About scripting, don't think that every blog post I do means I'll spend a lot of time on it. What will happen is that in the following weeks at some time I'll send something like one or two mornings of work to get an alpha version with scripting and put it into a topic branch, post a message on the mailing list and a blog post. Everything else will wait for the later times.
I've the attitude of talking a lot, at the point the development of Redis is almost completely a public process.
I also change ideas often, that I think is a good idea, as to go forward without reconsidering what you are doing is not good. But this does not means that the development of Redis is a complex path that goes forward and backward, we actually are trying since Redis 2.2 to provide continuously updates not about features but about the quality of the implementation.
A more precise view of the actual development path can be seen looking at the 2.4 and unstable branches commit log messages.
As a happy Redis user, the VM is the only sore spot - it seems like it should be possible to get Redis like performance on cached keys and still be able to store a long tail of data on the same server.

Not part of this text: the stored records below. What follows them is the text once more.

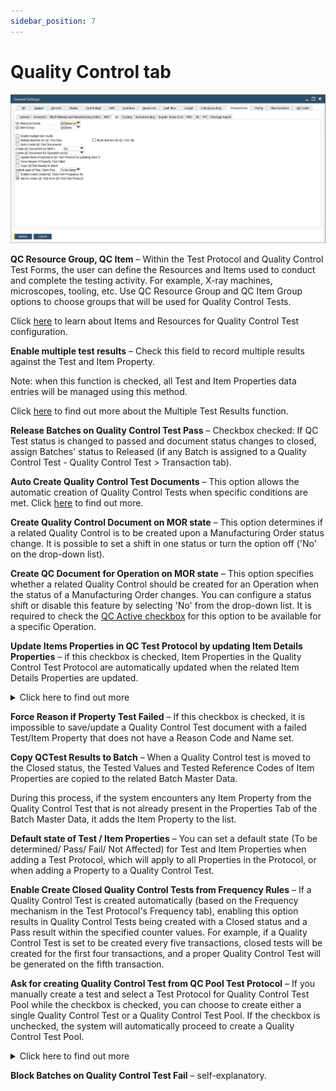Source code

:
 ```yaml
---
sidebar_position: 7
---
```


# Quality Control tab

![Quality Control Tab](./media/qc-tab/general-settings-qc.webp)

**QC Resource Group, QC Item** – Within the Test Protocol and Quality Control Test Forms, the user can define the Resources and Items used to conduct and complete the testing activity. For example, X-ray machines, microscopes, tooling, etc. Use QC Resource Group and QC Item Group options to choose groups that will be used for Quality Control Tests.

Click [here](../../quality-control/quality-control-configuration.md) to learn about Items and Resources for Quality Control Test configuration.

**Enable multiple test results** – Check this field to record multiple results against the Test and Item Property.

Note: when this function is checked, all Test and Item Properties data entries will be managed using this method.

Click [here](../../quality-control/quality-control-test/multiple-test-result-record.md) to find out more about the Multiple Test Results function.

**Release Batches on Quality Control Test Pass** – Checkbox checked: If QC Test status is changed to passed and document status changes to closed, assign Batches' status to Released (if any Batch is assigned to a Quality Control Test - Quality Control Test > Transaction tab).

**Auto Create Quality Control Test Documents** – This option allows the automatic creation of Quality Control Tests when specific conditions are met. Click [here](../../quality-control/automatic-creation-of-quality-control-documents.md) to find out more.

**Create Quality Control Document on MOR state** – This option determines if a related Quality Control is to be created upon a Manufacturing Order status change. It is possible to set a shift in one status or turn the option off ('No' on the drop-down list).

**Create QC Document for Operation on MOR state** – This option specifies whether a related Quality Control should be created for an Operation when the status of a Manufacturing Order changes. You can configure a status shift or disable this feature by selecting 'No' from the drop-down list. It is required to check the [QC Active checkbox](../../routings/operations.md) for this option to be available for a specific Operation.

**Update Items Properties in QC Test Protocol by updating Item Details Properties** – if this checkbox is checked, Item Properties in the Quality Control Test Protocol are automatically updated when the related Item Details Properties are updated.

<details>
    <summary>Click here to find out more</summary>
    <div>
        ![Properties Update](./media/qc-tab/properties-update.webp)
    </div>
</details>

**Force Reason if Property Test Failed** – If this checkbox is checked, it is impossible to save/update a Quality Control Test document with a failed Test/Item Property that does not have a Reason Code and Name set.

**Copy QCTest Results to Batch** – When a Quality Control test is moved to the Closed status, the Tested Values and Tested Reference Codes of Item Properties are copied to the related Batch Master Data.

During this process, if the system encounters any Item Property from the Quality Control Test that is not already present in the Properties Tab of the Batch Master Data, it adds the Item Property to the list.

**Default state of Test / Item Properties** – You can set a default state (To be determined/ Pass/ Fail/ Not Affected) for Test and Item Properties when adding a Test Protocol, which will apply to all Properties in the Protocol, or when adding a Property to a Quality Control Test.

**Enable Create Closed Quality Control Tests from Frequency Rules** – If a Quality Control Test is created automatically (based on the Frequency mechanism in the Test Protocol's Frequency tab), enabling this option results in Quality Control Tests being created with a Closed status and a Pass result within the specified counter values. For example, if a Quality Control Test is set to be created every five transactions, closed tests will be created for the first four transactions, and a proper Quality Control Test will be generated on the fifth transaction.

**Ask for creating Quality Control Test from QC Pool Test Protocol** – If you manually create a test and select a Test Protocol for Quality Control Test Pool while the checkbox is checked, you can choose to create either a single Quality Control Test or a Quality Control Test Pool. If the checkbox is unchecked, the system will automatically proceed to create a Quality Control Test Pool.
<details>
    <summary>Click here to find out more</summary>
    <div>
        ![Properties Update](./media/qc-tab/qc-test-or-pool.webp)
    </div>
</details>

**Block Batches on Quality Control Test Fail** – self-explanatory.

BUT I did not stop experimenting, we'll return on this, but in the form of diskstore and as on disk allocators using mmap() that is another thing I'm playing with.

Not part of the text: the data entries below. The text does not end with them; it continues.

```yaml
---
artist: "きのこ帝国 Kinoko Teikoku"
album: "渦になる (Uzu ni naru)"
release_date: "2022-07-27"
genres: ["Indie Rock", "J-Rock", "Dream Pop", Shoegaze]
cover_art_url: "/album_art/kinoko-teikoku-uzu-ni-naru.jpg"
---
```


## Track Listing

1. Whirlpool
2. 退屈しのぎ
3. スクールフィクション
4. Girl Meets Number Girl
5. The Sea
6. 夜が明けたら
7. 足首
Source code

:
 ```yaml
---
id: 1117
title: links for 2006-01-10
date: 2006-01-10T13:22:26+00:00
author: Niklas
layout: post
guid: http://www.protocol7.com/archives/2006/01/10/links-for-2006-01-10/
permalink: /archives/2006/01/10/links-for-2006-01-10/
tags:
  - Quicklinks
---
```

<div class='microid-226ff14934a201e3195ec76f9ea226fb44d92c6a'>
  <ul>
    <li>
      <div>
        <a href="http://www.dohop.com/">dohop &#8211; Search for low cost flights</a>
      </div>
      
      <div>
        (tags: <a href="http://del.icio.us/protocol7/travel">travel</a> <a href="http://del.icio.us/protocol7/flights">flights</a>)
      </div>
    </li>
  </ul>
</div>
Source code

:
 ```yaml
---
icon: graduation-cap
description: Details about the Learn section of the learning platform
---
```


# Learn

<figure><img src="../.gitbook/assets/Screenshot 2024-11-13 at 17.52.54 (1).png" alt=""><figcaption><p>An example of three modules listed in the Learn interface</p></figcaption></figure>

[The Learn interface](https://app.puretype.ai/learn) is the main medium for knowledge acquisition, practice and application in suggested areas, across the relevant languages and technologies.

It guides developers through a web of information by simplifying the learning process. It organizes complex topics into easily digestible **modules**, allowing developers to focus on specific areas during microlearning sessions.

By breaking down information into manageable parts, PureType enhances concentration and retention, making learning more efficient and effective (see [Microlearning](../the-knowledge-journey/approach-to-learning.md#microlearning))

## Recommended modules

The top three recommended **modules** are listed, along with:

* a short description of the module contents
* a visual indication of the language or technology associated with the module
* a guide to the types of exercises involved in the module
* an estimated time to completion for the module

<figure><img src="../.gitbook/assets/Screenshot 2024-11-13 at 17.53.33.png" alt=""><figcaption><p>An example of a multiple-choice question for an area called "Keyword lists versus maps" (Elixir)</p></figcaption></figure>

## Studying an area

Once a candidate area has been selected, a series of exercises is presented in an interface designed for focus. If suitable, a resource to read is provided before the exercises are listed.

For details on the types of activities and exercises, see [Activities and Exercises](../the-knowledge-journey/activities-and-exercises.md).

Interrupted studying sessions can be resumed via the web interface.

As for clustering, Antirez also explained in the blog post that it will work as long as you use a single key per script.
Ilya Grigorik wrote a nice article about Tokyo+Lua back in the day: http://www.igvita.com/2009/07/13/extending-tokyo-cabinet-db-...
Love the idea of server-side code
"Redis will try to be smart enough to reuse an interpreter with the command defined."
Caching the scripts should be fairly simple. Maintain a table of functions, then when a new script comes in, take its CRC32 value. If said value is in the table, just lua_pcall the script with the arguments. Otherwise, lua_load the function, store it in the table, then call it. Also, since Redis is single-threaded, you should only need one lua_State per server.
How are you planning to represent Redis values in the scripts? Would you just represent them as Lua strings and tables, or would you wrap the Redis values in userdata and allow operations to be called on them directly using metatables?
Currently, I believe Redis has enough functionality do a lot. I think it should be possible to build more query-like features on top of Redis, and preserve more flexibility in terms of how the querying works. Then, you could decide how far you want to go with SQL-like functionality.
To completely close the gap, I'd want two more things:
1. Store multi-line scripts as Redis objects. Trying to cram a loop and several expressions into one line will not be easy to understand or maintain. I'd rather deal with the cluster consistency issues in the application than be limited to one-liners.
2. Ability to execute a script in a separate thread. If the script doesn't require isolation, execution shouldn't necessarily block other operations. Some scripts might take 250ms to run, which is too long to block the main thread.
Definitely agree about being able to use separate threads, though.
But as you point out, that can always be added later.
Your performance will be absolutely horrible compared to Redis. I can't see doing this for anything production-worthy. (Miniredis was made for a very specific use-case where the performance hit was fine--and even there, we've replaced it with the real Redis for the next version.)
However the problem with this approach is that you get a lot less performances and memory efficiency.
Not sure about memory efficiency. You can use __slots__ in Python or custom data structures (e.g. blist) if you have specific needs.
I've no idea about __slots__, just a feeling that there are too much underscores to work well ;) But in general to get as memory efficient as Redis in a scripting language is very hard for different (good) reasons.